Boston — Retailers need to carefully plan ahead in a number of areas to ensure they receive maximum ROI on investments in mobile technology, according to a new report from the Universal Commerce Innovation Exchange and Aite Group.

The areas, detailed in the “Strategies for Mobile Investments,” report, include:

  • Customer-centricity. To achieve the true customer-centricity needed to launch a successful mobile strategy that delivers maximum ROI on technology investments, retailers need to first identify who their customers are. They then must use mobile technology to profile their shopping habits over time to discover what customers buy, how much they spend and when they spend it. Armed with this mobile data, retailers can develop engagement and relationship strategies around the specific needs of their customers.

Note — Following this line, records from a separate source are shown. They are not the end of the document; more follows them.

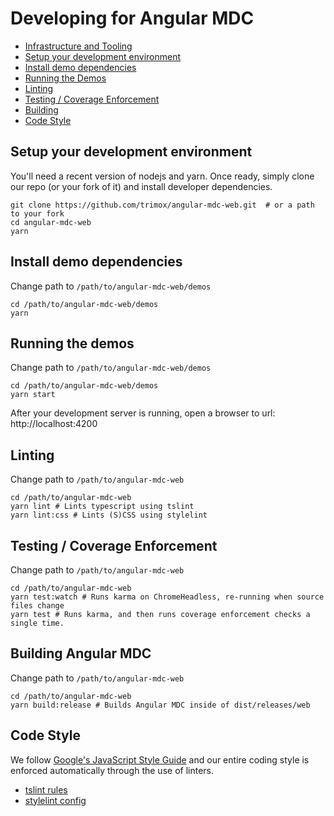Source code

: # Developing for Angular MDC

 - [Infrastructure and Tooling](#tools)
 - [Setup your development environment](#setup)
 - [Install demo dependencies](#setupdemos)
 - [Running the Demos](#demo-server)
 - [Linting](#lint)
 - [Testing / Coverage Enforcement](#test)
 - [Building](#build)
 - [Code Style](#code-style)

## <a name="setup"></a> Setup your development environment
You'll need a recent version of nodejs and yarn.
Once ready, simply clone our repo (or your fork of it) and install developer dependencies.
```
git clone https://github.com/trimox/angular-mdc-web.git  # or a path to your fork
cd angular-mdc-web
yarn
```

## <a name="setupdemos"></a> Install demo dependencies
Change path to `/path/to/angular-mdc-web/demos`
```
cd /path/to/angular-mdc-web/demos
yarn
```

## <a name="demo-server"></a> Running the demos
Change path to `/path/to/angular-mdc-web/demos`
```
cd /path/to/angular-mdc-web/demos
yarn start
```
After your development server is running, open a browser to url: http://localhost:4200

## <a name="lint"></a> Linting
Change path to `/path/to/angular-mdc-web`
```
cd /path/to/angular-mdc-web
yarn lint # Lints typescript using tslint
yarn lint:css # Lints (S)CSS using stylelint
```

## <a name="test"></a> Testing / Coverage Enforcement
Change path to `/path/to/angular-mdc-web`
```
cd /path/to/angular-mdc-web
yarn test:watch # Runs karma on ChromeHeadless, re-running when source files change
yarn test # Runs karma, and then runs coverage enforcement checks a single time.
```

## <a name="build"></a> Building Angular MDC
Change path to `/path/to/angular-mdc-web`
```
cd /path/to/angular-mdc-web
yarn build:release # Builds Angular MDC inside of dist/releases/web
```

## <a name="code-style"></a> Code Style
We follow [Google's JavaScript Style Guide](https://google.github.io/styleguide/jsguide.html) and our entire coding style is enforced automatically through the use of linters.
* [tslint rules](https://github.com/trimox/angular-mdc-web/blob/master/tslint.json)
* [stylelint config](https://github.com/trimox/angular-mdc-web/blob/master/.stylelint-config.yaml)
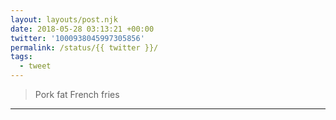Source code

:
 ```yaml
---
layout: layouts/post.njk
date: 2018-05-28 03:13:21 +00:00
twitter: '1000938045997305856'
permalink: /status/{{ twitter }}/
tags: 
  - tweet
---
```


> Pork fat French fries

---
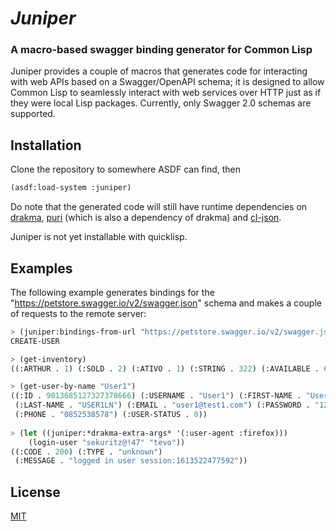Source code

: # *Juniper*
### A macro-based swagger binding generator for Common Lisp

Juniper provides a couple of macros that generates code for interacting with web APIs based on a Swagger/OpenAPI schema; it is designed to allow Common Lisp to seamlessly interact with web services over HTTP just as if they were local Lisp packages. Currently, only Swagger 2.0 schemas are supported.

## Installation

Clone the repository to somewhere ASDF can find, then
```lisp
(asdf:load-system :juniper)
```

Do note that the generated code will still have runtime dependencies on [drakma](https://github.com/edicl/drakma), [puri](https://github.com/llibra/puri) (which is also a dependency of drakma) and [cl-json](https://github.com/hankhero/cl-json).

Juniper is not yet installable with quicklisp.

## Examples

The following example generates bindings for the "https://petstore.swagger.io/v2/swagger.json" schema and makes a couple of requests to the remote server:

```lisp
> (juniper:bindings-from-url "https://petstore.swagger.io/v2/swagger.json")
CREATE-USER

> (get-inventory)
((:ARTHUR . 1) (:SOLD . 2) (:ATIVO . 1) (:STRING . 322) (:AVAILABLE . 655))

> (get-user-by-name "User1")
((:ID . 9013685127327378666) (:USERNAME . "User1") (:FIRST-NAME . "User1FN")
 (:LAST-NAME . "USER1LN") (:EMAIL . "user1@test1.com") (:PASSWORD . "123456")
 (:PHONE . "0852538578") (:USER-STATUS . 0))
 
> (let ((juniper:*drakma-extra-args* '(:user-agent :firefox)))
    (login-user "sekuritz@!47" "tevo"))
((:CODE . 200) (:TYPE . "unknown")
 (:MESSAGE . "logged in user session:1613522477592"))
```

## License
[MIT](./LICENSE)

  • Trade-offs. Retailers must identify what trade offs they and they customers will make in the course of mobile engagements. For example, will a retailer need to offer some type of special incentive to persuade customers to allow location-based tracking?
  • Technology and platform. Retailers need to determine what specific mobile solution(s) best meet their needs and their customers’ needs, and also evaluate important decisions like whether to use native, downloadable apps, whether to develop a mobile-specific website or use responsive design to optimize a single website for multiple devices and screen sizes, and whether certain third-party hosted services are advantageous to use.